How to read a Political Poll!

The sheer number of polls this political cycle is amazing.  The sheer number of bad polls this political cycle is stunning.

Regardless, the manner the press reports on polling is just God-awful.

Biggest Polling Complaint

My largest complaint is that the amount of uncertainty in a poll is not reported, is under-reported or misunderstood.

A poll is only a sample (hopefully of a random one that is well constructed) of a population.  When any pollster moves from describing the sample to inferring meaning in a population, a known amount of uncertainty is introduced into the results.

The press or most poll consumers are explicitly considering nor communicating the amount of uncertainty in ANY poll.

So here is a quick primer on “How to read a damn political poll”:

Don’t forget the inherent uncertainty in polling

Margin of error – This is the stated uncertainty involved when moving from a description of the sample to an inference towards the population.  Often you will see the margin of error expressed as +- x%.

Some often to forget this margin of error is supplying a range of correct answers.

For example, let’s say candidate Ben Smith is polling with high negatives.

52% of the voters in our sample, think Ben Smith is a full on jerk.  The margin of error in this survey is the standard +-5%.

This margin of error is a function primarily of the size of the sample – the larger the sample, the smaller the margin of error.

NOTE:  Margin of Error does NOT take into consideration or capture errors associated with question order, format, sample error or other factors that could systematically bias a poll.  

This means when we move from describing a sample to the population as a whole, ANYWHERE between 47% and 57% of the population think Ben Smith a jerk.  Statistics tell us the correct answer is likely within this entire range.

visualising_uncertainty_1

visualizing uncertainty in a poll

We say likely because of the seldom reported confidence intervals.

Confidence Intervals – most of the time, most poll statistics are analyzed at a 95% confidence interval.
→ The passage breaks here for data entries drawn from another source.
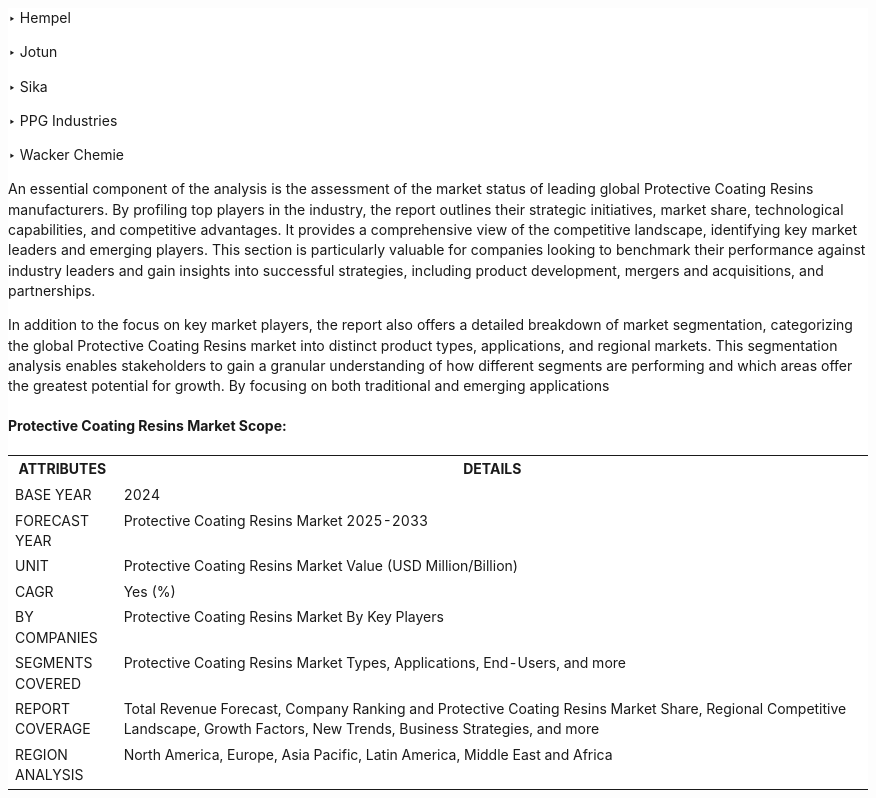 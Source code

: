 ‣ Hempel

‣ Jotun

‣ Sika

‣ PPG Industries

‣ Wacker Chemie

An essential component of the analysis is the assessment of the market status of leading global Protective Coating Resins manufacturers. By profiling top players in the industry, the report outlines their strategic initiatives, market share, technological capabilities, and competitive advantages. It provides a comprehensive view of the competitive landscape, identifying key market leaders and emerging players. This section is particularly valuable for companies looking to benchmark their performance against industry leaders and gain insights into successful strategies, including product development, mergers and acquisitions, and partnerships.

In addition to the focus on key market players, the report also offers a detailed breakdown of market segmentation, categorizing the global Protective Coating Resins market into distinct product types, applications, and regional markets. This segmentation analysis enables stakeholders to gain a granular understanding of how different segments are performing and which areas offer the greatest potential for growth. By focusing on both traditional and emerging applications

<h4>Protective Coating Resins Market Scope:</h4>
<table>
<tr>
<th>ATTRIBUTES</th>
<th>DETAILS</th>
</tr>
<tr>
<td>BASE YEAR</td>
<td>2024</td>
</tr>
<tr>
<td>FORECAST YEAR</td>
<td>Protective Coating Resins Market 2025-2033</td>
</tr>
<tr>
<td>UNIT</td>
<td>Protective Coating Resins Market Value (USD Million/Billion)</td>
<tr>
<td>CAGR</td>
<td>Yes (%)</td>
</tr>
</tr>
<tr>
<td>BY COMPANIES</td>
<td>Protective Coating Resins Market By Key Players</td>
</tr>
<tr>
<td>SEGMENTS COVERED</td>
<td>Protective Coating Resins Market Types, Applications, End-Users, and more</td>
</tr>
<tr>
<td>REPORT COVERAGE</td>
<td>Total Revenue Forecast, Company Ranking and Protective Coating Resins Market Share, Regional Competitive Landscape, Growth Factors, New Trends, Business Strategies, and more</td>
</tr>
<tr>
<td>REGION ANALYSIS</td>
<td>North America, Europe, Asia Pacific, Latin America, Middle East and Africa</td>
</tr>
</table>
This means roughly, if we theoretically repeated this exact poll 100 times, 95 of the 100 times we would expect the real number to be in the range indicated by the margin of error.

HOWEVER, you must also notice 5 out of 100 times our answer could be OUTSIDE the correct range.
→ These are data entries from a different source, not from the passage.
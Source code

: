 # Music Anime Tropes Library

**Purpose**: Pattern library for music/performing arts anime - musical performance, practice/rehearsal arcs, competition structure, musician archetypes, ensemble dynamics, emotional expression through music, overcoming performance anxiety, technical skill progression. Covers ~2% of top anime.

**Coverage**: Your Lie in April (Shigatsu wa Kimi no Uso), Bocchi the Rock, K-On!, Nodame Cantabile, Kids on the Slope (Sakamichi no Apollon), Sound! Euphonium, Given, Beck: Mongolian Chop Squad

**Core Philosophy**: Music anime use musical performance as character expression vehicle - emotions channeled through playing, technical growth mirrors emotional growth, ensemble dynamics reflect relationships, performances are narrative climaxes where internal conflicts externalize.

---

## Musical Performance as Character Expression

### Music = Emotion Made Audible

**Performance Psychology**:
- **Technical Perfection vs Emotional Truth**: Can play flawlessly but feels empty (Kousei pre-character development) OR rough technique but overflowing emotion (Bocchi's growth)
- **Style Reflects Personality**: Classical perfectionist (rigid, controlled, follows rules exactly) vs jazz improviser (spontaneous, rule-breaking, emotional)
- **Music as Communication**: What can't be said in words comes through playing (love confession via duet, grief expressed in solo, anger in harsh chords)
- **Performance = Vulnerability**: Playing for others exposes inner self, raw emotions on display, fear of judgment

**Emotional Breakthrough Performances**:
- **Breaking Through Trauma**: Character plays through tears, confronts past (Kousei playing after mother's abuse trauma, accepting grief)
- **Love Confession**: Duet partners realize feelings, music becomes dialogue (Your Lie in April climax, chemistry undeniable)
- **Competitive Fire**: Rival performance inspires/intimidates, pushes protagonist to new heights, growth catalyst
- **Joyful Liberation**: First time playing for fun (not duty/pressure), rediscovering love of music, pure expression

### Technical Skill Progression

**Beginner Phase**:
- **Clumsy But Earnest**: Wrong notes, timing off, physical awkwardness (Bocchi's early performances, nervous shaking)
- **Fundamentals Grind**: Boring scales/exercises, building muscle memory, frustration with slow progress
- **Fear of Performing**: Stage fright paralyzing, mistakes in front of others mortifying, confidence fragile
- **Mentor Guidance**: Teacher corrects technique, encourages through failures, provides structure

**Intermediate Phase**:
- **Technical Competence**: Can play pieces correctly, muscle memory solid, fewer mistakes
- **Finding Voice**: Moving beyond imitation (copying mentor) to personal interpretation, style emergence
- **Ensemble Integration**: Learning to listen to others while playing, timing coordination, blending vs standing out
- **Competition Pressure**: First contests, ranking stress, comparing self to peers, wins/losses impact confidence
Combine both of margin of error and confidence intervals- even before humans are entered into the process – and you see there is uncertainty built into the very framework of polling.

It’s math.

Don’t forget bad polls

Now, let’s consider the human factors.

On top of all inherent uncertainty in ‘perfect’ polling, there are some political and media players taking short cuts in polls compounding errors.

One of the basic prerequisites of good polling is that anyone within your sample frame has an equal and random chance of being selected.

There are two current factors acting on the polling industries:

Response Rate Declines – the polling industry is seeing declining response rates, meaning you’re not answering your phone.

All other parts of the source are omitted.